Sachin Sen (1 June 1917 – 18 March 1992) was an Indian politician belonging to the Communist Party of India (Marxist). He was a member of the West Bengal Legislative Assembly from Ballygunge constituency (1977–1992), and served as Chief Government Whip from 1989 to 1991.

==Early life and education==
Sachin Sen was born on 1 June 1917 in Galla, Sylhet District, Bangladesh. He attended school at Maulavi Bazar Govt.High School in Sylhet, which is now in Bangladesh. He graduated from the Murari Chand College under the University of Calcutta. He was a first division football player.

He joined the Communist Party of India before India's independence and sided with the CPI(M) after the split. He was also a member of All India Students' Federation.

==Political career==
As a member of the CPIM his work was particularly focused at the grassroots level in refugee settlements in Calcutta. He was also elected to the Calcutta Municipal Corporation.

He unsuccessfully contested from the Rashbehari Avenue Assembly constituency in the 1971 West Bengal Legislative Assembly election and 1972 West Bengal Legislative Assembly election, but lost both times.

He was a member of the CPI(M) Kolkata District Committee and District Secretariat.
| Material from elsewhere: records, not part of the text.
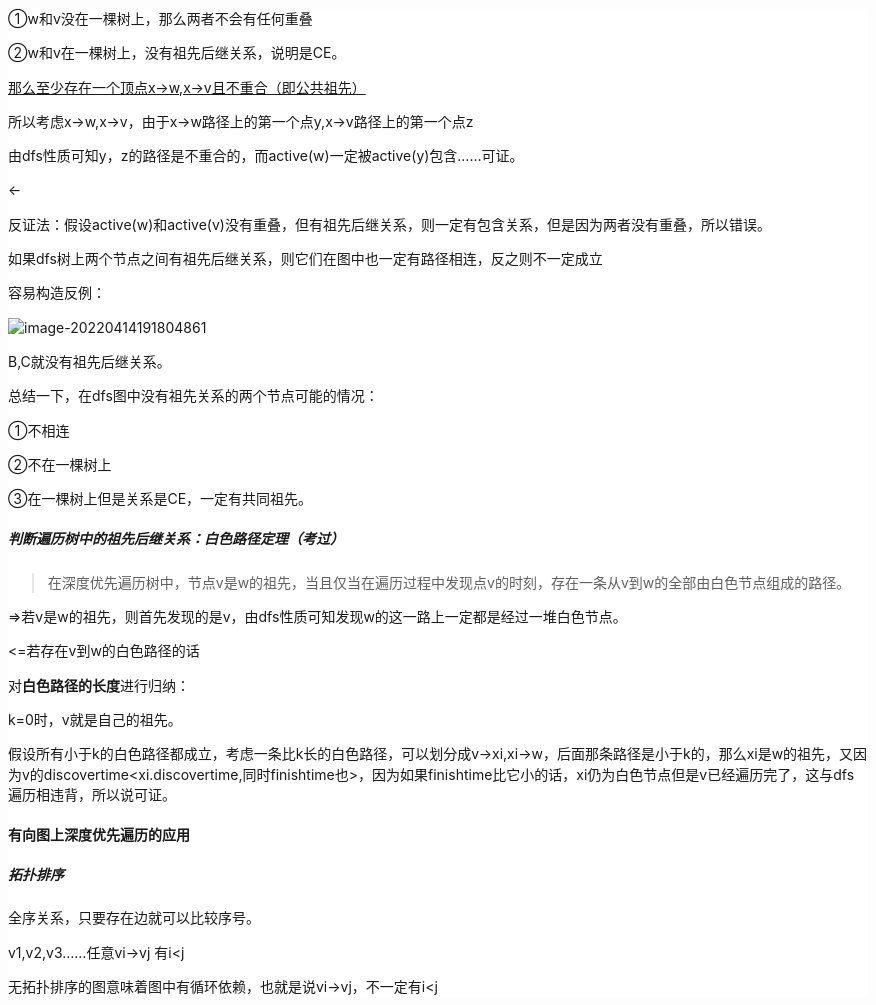 ①w和v没在一棵树上，那么两者不会有任何重叠

②w和v在一棵树上，没有祖先后继关系，说明是CE。

<u>那么至少存在一个顶点x->w,x->v且不重合（即公共祖先）</u>

所以考虑x->w,x->v，由于x->w路径上的第一个点y,x->v路径上的第一个点z

由dfs性质可知y，z的路径是不重合的，而active(w)一定被active(y)包含……可证。

<-

反证法：假设active(w)和active(v)没有重叠，但有祖先后继关系，则一定有包含关系，但是因为两者没有重叠，所以错误。



如果dfs树上两个节点之间有祖先后继关系，则它们在图中也一定有路径相连，反之则不一定成立

容易构造反例：

![image-20220414191804861](C:\Users\hanabi\AppData\Roaming\Typora\typora-user-images\image-20220414191804861.png)

B,C就没有祖先后继关系。



总结一下，在dfs图中没有祖先关系的两个节点可能的情况：

①不相连

②不在一棵树上

③在一棵树上但是关系是CE，一定有共同祖先。



##### 判断遍历树中的祖先后继关系：白色路径定理（考过）

>在深度优先遍历树中，节点v是w的祖先，当且仅当在遍历过程中发现点v的时刻，存在一条从v到w的全部由白色节点组成的路径。

=>若v是w的祖先，则首先发现的是v，由dfs性质可知发现w的这一路上一定都是经过一堆白色节点。

<=若存在v到w的白色路径的话

对**白色路径的长度**进行归纳：

k=0时，v就是自己的祖先。

假设所有小于k的白色路径都成立，考虑一条比k长的白色路径，可以划分成v->xi,xi->w，后面那条路径是小于k的，那么xi是w的祖先，又因为v的discovertime<xi.discovertime,同时finishtime也>，因为如果finishtime比它小的话，xi仍为白色节点但是v已经遍历完了，这与dfs遍历相违背，所以说可证。



#### 有向图上深度优先遍历的应用

##### 拓扑排序

全序关系，只要存在边就可以比较序号。

v1,v2,v3……任意vi->vj 有i<j



无拓扑排序的图意味着图中有循环依赖，也就是说vi->vj，不一定有i<j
He was elected to a member of CPI(M) West Bengal State Committee in 1980s.

He was elected from Ballygunge Assembly Constituency, part of South Kolkata Lok Sabha constituency. He was nominated to contest from Ballygunge in 1977 and won the support and confidence of the people. He was re-elected in 1982, 1987, 1991.

Sen also served as the Government Chief Whip in West Bengal Legislative Assembly between 1989 and 1991.

He was a senior leader of All India Chemical and Pharmaceutical Employees Federation, too. He was also a member of the general council of Centre of Indian Trade Unions.

He has also contributed a lot in pharma industry's field workers movement.

==Sports Administration==
Being a football player he was active in sports administration in the state. He was a member of the Cricket Association of Bengal since 1971.

Sen was also elected to the governing Body of Indian Football Association since 1989 and was also the General Secretary of East Bengal Club, Calcutta, 1990.

==Controversy==
He was one of the accused in the Bijon Setu massacre, where 16 Hindu sadhus and a sadhvi belonging to Ananda Marga, were burned to death at Bijon Setu, near Ballygunge, Kolkata, in West Bengal, India, on 30 April 1982.

Although the attacks were carried out in broad daylight, no arrests were ever made. After repeated calls for a formal judicial investigation, a single-member judicial commission was set up to investigate the killings in 2012.

==Personal life==
He was married to Sadhana Sen. The couple had two sons. He died in 1992, while serving as a member of the assembly.